(Stored data)
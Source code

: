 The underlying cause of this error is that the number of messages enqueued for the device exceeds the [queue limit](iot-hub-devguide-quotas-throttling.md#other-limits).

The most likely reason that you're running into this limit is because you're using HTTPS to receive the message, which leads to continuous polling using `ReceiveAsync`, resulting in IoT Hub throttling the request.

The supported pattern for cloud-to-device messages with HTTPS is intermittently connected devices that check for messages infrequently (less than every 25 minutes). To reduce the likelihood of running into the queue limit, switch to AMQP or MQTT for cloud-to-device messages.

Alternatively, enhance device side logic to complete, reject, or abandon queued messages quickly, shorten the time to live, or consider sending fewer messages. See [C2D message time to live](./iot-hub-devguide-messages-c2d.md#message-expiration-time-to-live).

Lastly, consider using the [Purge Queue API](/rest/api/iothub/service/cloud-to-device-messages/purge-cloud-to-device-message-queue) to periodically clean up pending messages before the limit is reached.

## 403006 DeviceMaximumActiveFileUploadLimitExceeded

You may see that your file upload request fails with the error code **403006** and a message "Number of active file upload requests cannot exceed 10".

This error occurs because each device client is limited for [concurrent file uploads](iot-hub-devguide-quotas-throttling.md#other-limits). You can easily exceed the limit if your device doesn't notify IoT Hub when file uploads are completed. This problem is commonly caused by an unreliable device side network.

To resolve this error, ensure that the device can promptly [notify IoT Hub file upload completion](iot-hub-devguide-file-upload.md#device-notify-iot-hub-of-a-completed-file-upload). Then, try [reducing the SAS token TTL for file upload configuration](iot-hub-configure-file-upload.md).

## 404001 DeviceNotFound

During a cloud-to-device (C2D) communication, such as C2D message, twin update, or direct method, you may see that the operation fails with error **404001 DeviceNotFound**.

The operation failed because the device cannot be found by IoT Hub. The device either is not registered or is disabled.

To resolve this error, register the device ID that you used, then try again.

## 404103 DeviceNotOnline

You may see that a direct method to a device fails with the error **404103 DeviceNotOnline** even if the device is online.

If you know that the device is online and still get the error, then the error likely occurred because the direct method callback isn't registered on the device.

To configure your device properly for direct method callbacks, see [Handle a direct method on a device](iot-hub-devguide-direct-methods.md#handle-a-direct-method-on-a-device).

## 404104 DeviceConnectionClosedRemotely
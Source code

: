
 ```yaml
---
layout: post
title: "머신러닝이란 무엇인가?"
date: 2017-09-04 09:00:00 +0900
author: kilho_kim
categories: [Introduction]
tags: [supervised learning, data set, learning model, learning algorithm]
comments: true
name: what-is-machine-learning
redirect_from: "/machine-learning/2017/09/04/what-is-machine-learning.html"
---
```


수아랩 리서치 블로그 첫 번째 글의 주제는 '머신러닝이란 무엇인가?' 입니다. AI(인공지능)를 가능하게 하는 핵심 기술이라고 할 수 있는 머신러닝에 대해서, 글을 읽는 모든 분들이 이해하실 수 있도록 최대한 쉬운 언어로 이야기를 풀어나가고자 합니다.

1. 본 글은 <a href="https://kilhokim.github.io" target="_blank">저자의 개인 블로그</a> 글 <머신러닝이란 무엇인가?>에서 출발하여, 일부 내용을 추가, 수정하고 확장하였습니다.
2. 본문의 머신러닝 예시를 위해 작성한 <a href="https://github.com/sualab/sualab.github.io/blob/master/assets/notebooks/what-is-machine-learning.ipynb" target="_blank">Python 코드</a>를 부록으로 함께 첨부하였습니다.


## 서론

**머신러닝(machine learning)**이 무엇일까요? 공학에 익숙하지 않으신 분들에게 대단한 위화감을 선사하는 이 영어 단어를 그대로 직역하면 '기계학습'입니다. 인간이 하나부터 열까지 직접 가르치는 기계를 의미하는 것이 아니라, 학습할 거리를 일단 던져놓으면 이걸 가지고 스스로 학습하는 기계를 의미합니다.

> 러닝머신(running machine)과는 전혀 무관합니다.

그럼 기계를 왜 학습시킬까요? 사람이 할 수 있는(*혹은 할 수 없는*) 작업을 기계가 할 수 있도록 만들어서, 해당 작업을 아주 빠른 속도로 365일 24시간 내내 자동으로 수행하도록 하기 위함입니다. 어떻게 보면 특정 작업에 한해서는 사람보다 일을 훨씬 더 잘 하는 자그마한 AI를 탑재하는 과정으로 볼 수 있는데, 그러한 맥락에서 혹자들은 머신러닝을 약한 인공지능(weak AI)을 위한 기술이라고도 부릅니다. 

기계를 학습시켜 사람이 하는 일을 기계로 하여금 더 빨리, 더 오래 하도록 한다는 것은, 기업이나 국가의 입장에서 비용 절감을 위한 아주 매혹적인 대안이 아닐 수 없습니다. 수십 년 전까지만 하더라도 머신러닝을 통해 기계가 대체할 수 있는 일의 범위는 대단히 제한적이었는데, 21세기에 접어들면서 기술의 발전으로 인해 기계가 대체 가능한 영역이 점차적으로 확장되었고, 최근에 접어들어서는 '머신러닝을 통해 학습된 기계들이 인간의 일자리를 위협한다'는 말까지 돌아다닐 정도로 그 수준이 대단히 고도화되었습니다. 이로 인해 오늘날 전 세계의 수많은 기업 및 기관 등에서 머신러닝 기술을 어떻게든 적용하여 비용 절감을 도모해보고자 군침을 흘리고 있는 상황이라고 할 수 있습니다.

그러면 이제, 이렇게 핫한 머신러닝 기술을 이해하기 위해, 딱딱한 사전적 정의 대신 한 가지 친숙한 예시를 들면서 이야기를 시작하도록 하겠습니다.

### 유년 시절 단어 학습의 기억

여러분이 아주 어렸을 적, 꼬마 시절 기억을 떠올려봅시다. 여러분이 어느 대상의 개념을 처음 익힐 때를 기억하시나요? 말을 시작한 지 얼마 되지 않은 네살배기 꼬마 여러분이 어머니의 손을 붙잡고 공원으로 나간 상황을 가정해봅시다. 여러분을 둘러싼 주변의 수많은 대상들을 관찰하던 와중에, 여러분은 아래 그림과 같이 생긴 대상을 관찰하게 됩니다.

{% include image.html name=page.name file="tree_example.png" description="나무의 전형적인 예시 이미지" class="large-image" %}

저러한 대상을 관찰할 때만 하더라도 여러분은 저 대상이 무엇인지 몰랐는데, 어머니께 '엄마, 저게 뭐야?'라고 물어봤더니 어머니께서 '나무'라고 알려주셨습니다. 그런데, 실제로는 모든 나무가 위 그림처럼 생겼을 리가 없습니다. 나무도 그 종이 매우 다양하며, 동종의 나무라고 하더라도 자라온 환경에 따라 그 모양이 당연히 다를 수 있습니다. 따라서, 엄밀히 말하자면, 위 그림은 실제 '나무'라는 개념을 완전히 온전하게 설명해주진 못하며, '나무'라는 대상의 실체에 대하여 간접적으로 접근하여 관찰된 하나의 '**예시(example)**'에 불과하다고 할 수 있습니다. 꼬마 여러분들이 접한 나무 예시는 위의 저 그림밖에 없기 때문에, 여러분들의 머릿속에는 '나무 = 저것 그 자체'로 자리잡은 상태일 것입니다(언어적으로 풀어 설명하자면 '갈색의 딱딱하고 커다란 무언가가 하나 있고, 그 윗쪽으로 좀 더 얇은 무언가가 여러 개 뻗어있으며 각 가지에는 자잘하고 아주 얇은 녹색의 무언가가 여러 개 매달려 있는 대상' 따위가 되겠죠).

* Prompt:
Examine the entries and report how many of their lines contain the string "name", giving no more than the number.

* Solved problem:
2